This project serves as a workbench for open-source natural language processing pipeline designed to support automated writing evaluation (AWE) – automated scoring and feedback of student essays and other educational materials.
This project installs 4 other dependencies (more info on their individual repositories below):
Before installing, make sure you have a python (3.11) virtual environment (venv, conda, etc).
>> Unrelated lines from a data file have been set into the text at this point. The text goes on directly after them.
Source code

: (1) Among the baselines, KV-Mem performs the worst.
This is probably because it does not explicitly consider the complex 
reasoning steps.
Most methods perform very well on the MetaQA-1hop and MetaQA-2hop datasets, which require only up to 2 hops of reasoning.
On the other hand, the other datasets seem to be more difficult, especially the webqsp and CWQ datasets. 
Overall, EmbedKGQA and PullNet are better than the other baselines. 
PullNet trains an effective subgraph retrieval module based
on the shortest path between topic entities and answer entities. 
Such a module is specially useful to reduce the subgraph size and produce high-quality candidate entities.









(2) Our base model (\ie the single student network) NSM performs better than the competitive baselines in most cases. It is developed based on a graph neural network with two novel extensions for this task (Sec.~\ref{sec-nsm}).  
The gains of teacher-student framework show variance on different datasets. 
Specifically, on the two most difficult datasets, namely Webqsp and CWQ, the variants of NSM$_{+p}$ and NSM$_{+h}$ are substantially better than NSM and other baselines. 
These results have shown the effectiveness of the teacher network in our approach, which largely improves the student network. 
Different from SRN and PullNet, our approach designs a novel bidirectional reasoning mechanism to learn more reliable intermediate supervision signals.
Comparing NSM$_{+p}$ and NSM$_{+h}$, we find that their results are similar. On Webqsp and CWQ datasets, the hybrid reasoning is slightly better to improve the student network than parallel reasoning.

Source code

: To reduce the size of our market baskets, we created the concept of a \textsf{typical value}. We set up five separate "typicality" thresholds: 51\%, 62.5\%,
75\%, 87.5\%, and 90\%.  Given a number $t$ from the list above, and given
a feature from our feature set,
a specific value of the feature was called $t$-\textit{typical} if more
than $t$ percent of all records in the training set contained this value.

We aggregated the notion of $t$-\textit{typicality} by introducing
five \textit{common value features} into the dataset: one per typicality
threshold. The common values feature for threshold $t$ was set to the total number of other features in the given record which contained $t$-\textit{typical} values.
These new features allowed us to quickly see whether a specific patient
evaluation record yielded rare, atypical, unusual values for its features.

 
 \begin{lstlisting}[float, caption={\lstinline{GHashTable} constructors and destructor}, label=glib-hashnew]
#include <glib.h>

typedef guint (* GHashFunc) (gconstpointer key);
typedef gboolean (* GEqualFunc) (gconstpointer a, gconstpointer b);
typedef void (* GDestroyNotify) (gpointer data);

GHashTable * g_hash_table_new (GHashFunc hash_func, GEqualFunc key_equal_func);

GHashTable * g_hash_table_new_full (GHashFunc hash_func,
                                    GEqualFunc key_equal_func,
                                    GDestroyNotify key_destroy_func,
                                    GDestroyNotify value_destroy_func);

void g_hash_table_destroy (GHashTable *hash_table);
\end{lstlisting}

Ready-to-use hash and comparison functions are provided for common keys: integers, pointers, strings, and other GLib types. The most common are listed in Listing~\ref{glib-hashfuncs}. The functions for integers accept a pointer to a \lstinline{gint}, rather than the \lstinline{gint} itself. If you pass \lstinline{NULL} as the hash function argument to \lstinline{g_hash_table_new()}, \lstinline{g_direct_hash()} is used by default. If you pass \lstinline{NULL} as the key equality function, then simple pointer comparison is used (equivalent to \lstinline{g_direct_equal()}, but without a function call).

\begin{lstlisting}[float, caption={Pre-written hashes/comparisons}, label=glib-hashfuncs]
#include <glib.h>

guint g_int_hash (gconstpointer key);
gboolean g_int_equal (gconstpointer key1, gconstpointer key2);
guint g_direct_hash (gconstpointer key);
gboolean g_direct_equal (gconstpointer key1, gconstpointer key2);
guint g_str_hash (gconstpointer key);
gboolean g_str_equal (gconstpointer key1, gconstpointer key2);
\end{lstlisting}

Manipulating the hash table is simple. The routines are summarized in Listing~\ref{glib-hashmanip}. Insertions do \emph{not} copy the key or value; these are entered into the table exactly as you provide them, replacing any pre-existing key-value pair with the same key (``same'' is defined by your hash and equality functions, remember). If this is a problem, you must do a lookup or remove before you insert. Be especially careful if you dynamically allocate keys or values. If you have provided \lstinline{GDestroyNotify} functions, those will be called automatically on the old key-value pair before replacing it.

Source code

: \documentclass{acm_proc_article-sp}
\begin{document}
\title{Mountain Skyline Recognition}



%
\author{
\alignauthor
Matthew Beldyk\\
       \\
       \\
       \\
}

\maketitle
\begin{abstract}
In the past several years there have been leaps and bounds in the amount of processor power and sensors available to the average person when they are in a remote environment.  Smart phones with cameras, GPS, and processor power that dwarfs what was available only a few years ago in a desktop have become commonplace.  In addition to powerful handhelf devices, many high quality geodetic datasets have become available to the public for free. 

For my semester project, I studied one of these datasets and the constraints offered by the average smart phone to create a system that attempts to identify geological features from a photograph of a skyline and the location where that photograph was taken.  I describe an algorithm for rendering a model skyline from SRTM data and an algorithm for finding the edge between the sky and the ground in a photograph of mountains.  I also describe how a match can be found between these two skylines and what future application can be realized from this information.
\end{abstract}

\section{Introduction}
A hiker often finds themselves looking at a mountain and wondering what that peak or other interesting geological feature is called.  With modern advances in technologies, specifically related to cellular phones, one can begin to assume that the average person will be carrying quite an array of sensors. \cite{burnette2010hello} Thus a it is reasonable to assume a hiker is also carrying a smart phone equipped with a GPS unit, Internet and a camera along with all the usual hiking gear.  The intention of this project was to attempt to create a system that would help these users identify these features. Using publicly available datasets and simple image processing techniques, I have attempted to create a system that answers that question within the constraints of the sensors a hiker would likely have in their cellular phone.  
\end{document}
Once you have set up your environment, ensure you are in the root directory of this project, then run:
# Install Workbench from root directory
pip install -e .
# Develop flag is to be used if in development mode
python -m awe_workbench.setup.data --[install/develop]Before running any tests, ensure that you run the main and WordSeqProbability servers:
# Main Server
python -m awe_workbench.web.startServers
# wordSeqProbabilityServer
python -m awe_components.wordprobs.wordseqProbabilityServerAfter this, you can run the main suite of tests:
pytest tests/test_awe_nlp.pyThere are 4 services provided by Workbench:
-
A LanguageTool wrapper. LanguageTool identifies grammar, usage, mechanics, and style errors, and provides feedback text that can be displayed to the user. Our LanguageTool wrapper provides an additional layer of classification that makes it easier to identify errors that address the same specific construct, such as subject/verb agreement within grammar, or likely types within spelling.
-
A spelling correction module that incorporates PySymSpell and Neuspell. This module is specifically designed to be used to standardize the spelling of student texts written on a common topic, so that they can be subjected to further NLP analysis. It works best when applied to a corpus of student texts that reflects a range of spelling abilities, so that it can infer the correct spellings of words commonly used to address a specific assignment. When this information is not available, or is not sufficient, it falls back on the spell-correction facilities provided by Neuspell, a state-of-the-art transformer-based spell-corrector.
-
A wrapper for the BERT transformer that allows the user to extract the probability of words in context. BERT can, of course, be used independently to build a variety of classifiers, though currently the AWE Workbench uses it only in a few, relatively limited contexts.
-
A natural language processing (NLP) pipeline built around the Spacy parser. In addition to the Coreferee and Holmes Extractor modules, this pipeline includes custom components.
-
A lexical feature component, which calculates a variety of word-based features, including token, lemma and root counts and frequencies, size of word families, syllable counts, word length, latinate and academic vocabulary status, number of word senses, and measures of animacy, abstractness/concreteness, sentiment and subjectivity.
-
A lexical cluster component, which provides an agglomerative clustering of the words that appear within a document using Spacy word vectors. These clusters are used to support a number of other statistics, such as measures of the distribution of the largest clusters (which are likely to reflect the primary topic of the document) and of the difficulty of the vocabulary that appears in other, smaller clusters (which are likely to reflect development of secondary topics).
-
A syntax and discourse feature component, which provides measures of the number and length of sentences and paragraphs, the number and types of transition words used to mark discourse segments, and the number and length of pronominal coreference chains; measures of syntactic complexity and variety such as depth of embedding and the number of tags and types of grammatical dependencies deployed in a text, and measures of textual coherence, such as the cosine similarity of content words in adjacent sentences or across paragraph boundaries and other discourse transitions.
-
A viewpoint feature component, which identifies viewpoint predicates, such as emotion, cognition, and perception words, stance markers, which indicate the subjective perspective of the writer, and markers of direct and indirect speech. The viewpoint feature component uses this information to determine what parts of a text are to be evaluated as reflecting a specific viewpoint. The resulting features are used to support various genre-specific analyses, such as identification of the parts of a text that contain argumentation, or which contain references to the actions and mental states of story characters.
-
A content segmentation component, which identifies major content blocks marked by chains of repeated or related words, and which determines whether individual sentences have significant content that address the main ideas of an essay and/or overlap with specified prompt language.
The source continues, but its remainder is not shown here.